Since Rheb1-SAAX fails to undergo all three CAAX-signaled modifications, we next determined a role for the Rce1- and Icmt-catalyzed modifications in Rheb1 function. Surprisingly, both F-Rheb and GG-Rheb retained the ability to stimulate S6K phosphorylation when expressed in either Rce1 −/− or Icmt −/− MEFs (Figure 4a).

Since these observations were unexpected, we also compared the activity of Rheb1 with a different N-terminal tag (FLAG) and activating mutation (N153T) (Urano et al., 2005) with that of constitutively activated K-Ras4B(G12V), which is expected to require these modifications, and with that of constitutively activated mTOR (E2419K; a kinase-domain mutation) (Urano et al., 2007), which is not a substrate for either CAAX modifying enzyme. We transiently transfected wild-type, Rce1 −/−, and Icmt −/− MEFs with either pcDNA3 empty vector, or with pcDNA3 encoding constitutively activate mutants of K-Ras (HA-K-Ras G12V), Rheb1 (FLAG-Rheb N153T), or mTOR (AU1-mTOR E2419K), along with pRK7 HA-S6K1, and used western blot analysis to determine S6K phosphorylation. Consistent with previous studies (Sato et al., 2008; Urano et al., 2005; Urano et al., 2007), we observed that activated K-Ras4B, Rheb1, and mTOR all efficiently induced phosphorylation of S6K in wild type MEFs. As expected, since mTOR is not a substrate for Rce1 and Icmt, constitutively active mTOR also induced S6K phosphorylation in Rce1 −/− and Icmt −/− cells (Figure 4b). Unexpectedly, K-Ras4B also did not show impaired S6K phosphorylation when expressed in Rce1 −/− or Icmt −/− MEFs. However, this result is consistent with our recent observation that K-Ras4B subcellular localization and plasma membrane association were not impaired to any significant degree in Rce1- or Icmt-null cells (Roberts et al., 2008). Consistent with GFP-tagged Rheb1, FLAG-tagged Rheb-induced S6K phosphorylation was also not impaired in Rce1 −/− or Icmt −/− MEFs. Thus, while these CAAX modifications are necessary for proper subcellular localization, Rheb activation of mTOR is not impaired in the absence of Rce1 or Icmt function. Taken together, these data suggest that Rheb activation of mTOR is more dependent on farnesylation than on Rce1- and Icmt-catalyzed modifications.

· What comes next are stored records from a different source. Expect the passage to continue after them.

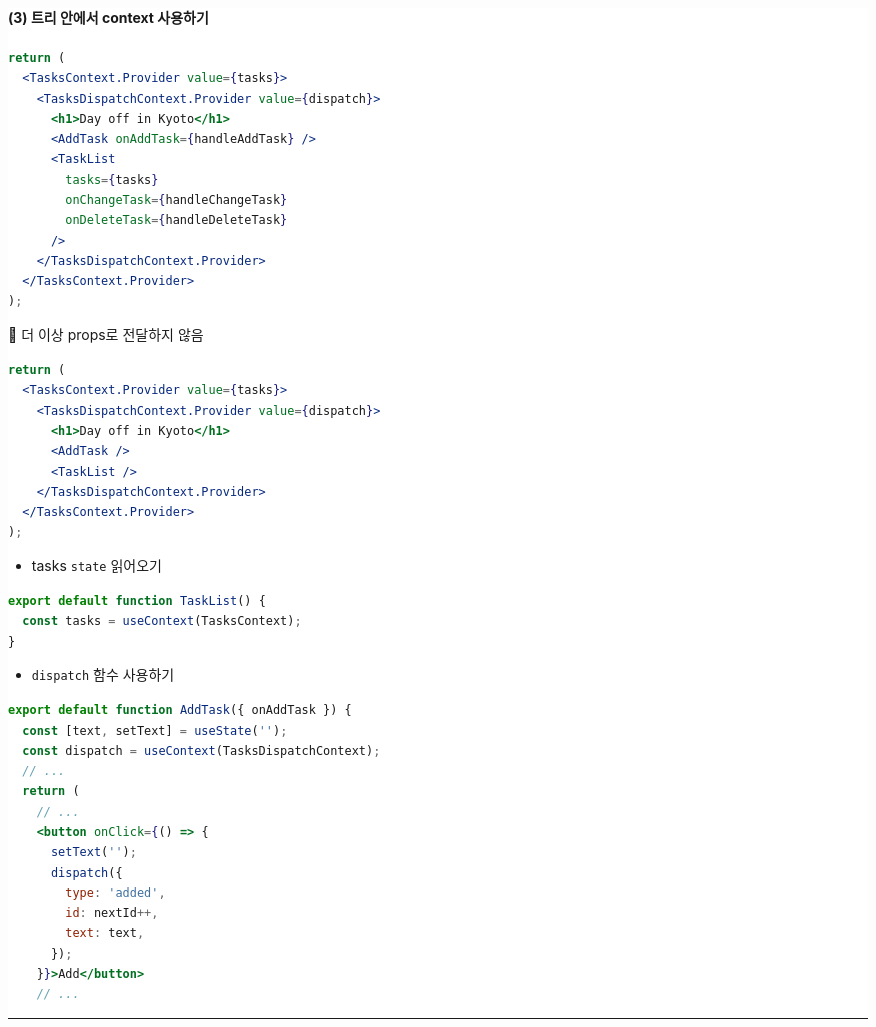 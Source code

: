 #### (3) 트리 안에서 context 사용하기

```jsx
return (
  <TasksContext.Provider value={tasks}>
    <TasksDispatchContext.Provider value={dispatch}>
      <h1>Day off in Kyoto</h1>
      <AddTask onAddTask={handleAddTask} />
      <TaskList
        tasks={tasks}
        onChangeTask={handleChangeTask}
        onDeleteTask={handleDeleteTask}
      />
    </TasksDispatchContext.Provider>
  </TasksContext.Provider>
);
```

🔽 더 이상 props로 전달하지 않음

```jsx
return (
  <TasksContext.Provider value={tasks}>
    <TasksDispatchContext.Provider value={dispatch}>
      <h1>Day off in Kyoto</h1>
      <AddTask />
      <TaskList />
    </TasksDispatchContext.Provider>
  </TasksContext.Provider>
);
```

- tasks `state` 읽어오기

```jsx
export default function TaskList() {
  const tasks = useContext(TasksContext);
}
```

- `dispatch` 함수 사용하기

```jsx
export default function AddTask({ onAddTask }) {
  const [text, setText] = useState('');
  const dispatch = useContext(TasksDispatchContext);
  // ...
  return (
    // ...
    <button onClick={() => {
      setText('');
      dispatch({
        type: 'added',
        id: nextId++,
        text: text,
      });
    }}>Add</button>
    // ...
```

---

Postprenylation CAAX processing is not required for activation of mTOR signaling by endogenous Rheb

The above results suggested that Rce1- and Icmt-catalyzed modifications are required for Rheb localization, but not for Rheb activation of mTOR. However, the above experiments were performed using ectopically expressed Rheb protein, which may not accurately reflect endogenous Rheb activity. Therefore, to determine whether endogenous Rheb activation is impaired in the absence of Rce1 and Icmt, we stably infected wild-type, Rce1 −/−, and Icmt −/− MEFs with a previously described short hairpin RNA (shRNA) targeting mouse TSC2 (Peterson et al., 2009), encoding the Rheb GAP catalytic subunit. The TSC2 shRNA strongly reduced endogenous TSC2 expression in all MEFs (Figure 4c). As expected, in both isolates of wild-type MEFs, knocking down TSC2 increased phosphorylation of S6K and its substrate, the ribosomal subunit S6 (Figure 4c). Similarly, phosphorylation of S6K and S6 was increased in Rce1 −/− and Icmt −/− MEFs expressing TSC2 shRNA. These results are consistent with our experiments performed using ectopically expressed Rheb and suggest that Rce1- and Icmt-catalyzed modifications are not required for activation of endogenous Rheb-mTOR signaling.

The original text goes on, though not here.